Pour Morgane Goncalvez, 19 ans, plus tard ce sera la restauration. Nadia Jendoubi aimerait travailler auprès des animaux et faire du toilettage. Amandine Piolat est en train de passer son permis de conduire et veut se diriger vers la floriculture... Comme la cinquantaine d'autres jeunes déficients intellectuels légers ou moyens accueillis à Isatis (Inter-structure d'aide au travail et à l'intégration sociale) (1), ces jeunes filles savent qu'elles ont deux ans pour tenter de réussir leur insertion dans un milieu de travail ordinaire.

Eviter la sédentarisation

Créé à Villefontaine (Isère) en 1992, cet établissement et service d'aide par le travail (ESAT), situé entre Grenoble et Lyon, fonctionne comme un tremplin permettant aux personnes de rebondir vers le milieu ordinaire. « Le fondateur d'Isatis avait estimé à l'époque que deux années constituaient une durée suffisante pour apporter davantage de maturité aux jeunes et les habituer aux réalités du milieu ordinaire de travail, tout en évitant les travers d'une sédentarisation au niveau de l'ESAT. Lorsque le séjour dans l'établissement dure trop longtemps, les personnes ont tendance à s'installer dans des habitudes et l'insertion dans l'entreprise devient difficile », explique Sophie Moulin, chargée d'insertion à Isatis.
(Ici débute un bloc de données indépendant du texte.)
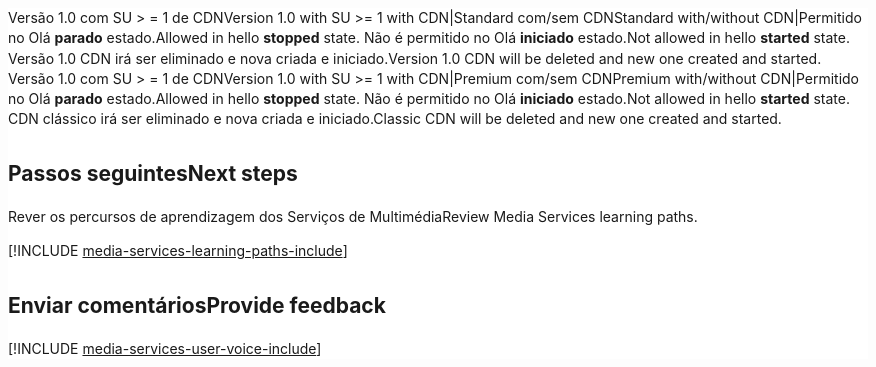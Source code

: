 <span data-ttu-id="0f4c3-253">Versão 1.0 com SU > = 1 de CDN</span><span class="sxs-lookup"><span data-stu-id="0f4c3-253">Version 1.0 with SU >= 1 with CDN</span></span>|<span data-ttu-id="0f4c3-254">Standard com/sem CDN</span><span class="sxs-lookup"><span data-stu-id="0f4c3-254">Standard with/without CDN</span></span>|<span data-ttu-id="0f4c3-255">Permitido no Olá **parado** estado.</span><span class="sxs-lookup"><span data-stu-id="0f4c3-255">Allowed in hello **stopped** state.</span></span> <span data-ttu-id="0f4c3-256">Não é permitido no Olá **iniciado** estado.</span><span class="sxs-lookup"><span data-stu-id="0f4c3-256">Not allowed in hello **started** state.</span></span> <span data-ttu-id="0f4c3-257">Versão 1.0 CDN irá ser eliminado e nova criada e iniciado.</span><span class="sxs-lookup"><span data-stu-id="0f4c3-257">Version 1.0 CDN will be deleted and new one created and started.</span></span>
<span data-ttu-id="0f4c3-258">Versão 1.0 com SU > = 1 de CDN</span><span class="sxs-lookup"><span data-stu-id="0f4c3-258">Version 1.0 with SU >= 1 with CDN</span></span>|<span data-ttu-id="0f4c3-259">Premium com/sem CDN</span><span class="sxs-lookup"><span data-stu-id="0f4c3-259">Premium with/without CDN</span></span>|<span data-ttu-id="0f4c3-260">Permitido no Olá **parado** estado.</span><span class="sxs-lookup"><span data-stu-id="0f4c3-260">Allowed in hello **stopped** state.</span></span> <span data-ttu-id="0f4c3-261">Não é permitido no Olá **iniciado** estado.</span><span class="sxs-lookup"><span data-stu-id="0f4c3-261">Not allowed in hello **started** state.</span></span> <span data-ttu-id="0f4c3-262">CDN clássico irá ser eliminado e nova criada e iniciado.</span><span class="sxs-lookup"><span data-stu-id="0f4c3-262">Classic CDN will be deleted and new one created and started.</span></span>

## <a name="next-steps"></a><span data-ttu-id="0f4c3-263">Passos seguintes</span><span class="sxs-lookup"><span data-stu-id="0f4c3-263">Next steps</span></span>
<span data-ttu-id="0f4c3-264">Rever os percursos de aprendizagem dos Serviços de Multimédia</span><span class="sxs-lookup"><span data-stu-id="0f4c3-264">Review Media Services learning paths.</span></span>

[!INCLUDE [media-services-learning-paths-include](../../includes/media-services-learning-paths-include.md)]

## <a name="provide-feedback"></a><span data-ttu-id="0f4c3-265">Enviar comentários</span><span class="sxs-lookup"><span data-stu-id="0f4c3-265">Provide feedback</span></span>
[!INCLUDE [media-services-user-voice-include](../../includes/media-services-user-voice-include.md)]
L'équipe de professionnels, qu'ils soient chargés de la formation, de la production en atelier, de l'insertion ou de l'hébergement en foyer, table donc sur cette limitation dans le temps et sur l'énergie d'un public dont la moyenne d'âge ne dépasse pas 23 ans pour le préparer au mieux à affronter les exigences de la vie professionnelle et sociale. « On entend parfois dire que tel ou tel jeune handicapé est incapable de s'insérer. Ce n'est pas vrai, en réalité on les a habitués à être pris en charge. Ici, nous sommes toujours dans l'expérience et l'accompagnement personnalisé », assure François Galatioto, directeur d'Isatis. Orientés par la maison départementale des personnes handicapées, les jeunes adultes passent un entretien d'admission avant d'entamer un parcours assez intensif destiné à les orienter vers la vie active. Compte tenu du délai de deux ans, le travail en atelier a été organisé autour d'activités plus rapides à assimiler, comme la manutention, l'entretien ou la restauration collective, et qui permettent par la suite de développer des compétences transversales. « L'objectif n'est pas de les former à un métier, mais de leur donner des habitudes de travail et de la maturité pour pouvoir les envoyer en entreprise », explique Sophie Moulin. Seule exception, l'apprentissage des métiers liés aux espaces verts pour lequel les quelques jeunes adultes concernés disposent de trois ans.

Parallèlement à cette activité en atelier, un important travail de formation est engagé durant la première année pour combler les manques, tant dans le domaine du savoir-faire que dans celui du savoir-être, et préparer la phase suivante d'insertion. Depuis 2000, la formatrice, Christine Roccy, élabore avec chacun des usagers un programme personnalisé de formation d'environ 200 heures. Sont abordées les questions touchant à l'insertion professionnelle, avec des modules sur la connaissance de l'entreprise et des comportements professionnels, les techniques liées au projet professionnel (faire un CV, passer un entretien d'embauche, etc.) ou encore sur l'acquisition de l'autonomie, pour pouvoir se déplacer en transport en commun, par exemple. Il s'agit aussi de revoir les acquis scolaires, de favoriser l'intégration sociale (règles d'hygiène, codes sociaux...) et de développer l'aisance personnelle de chacun à travers des modules de communication orale et écrite ou des connaissances culturelles et artistiques.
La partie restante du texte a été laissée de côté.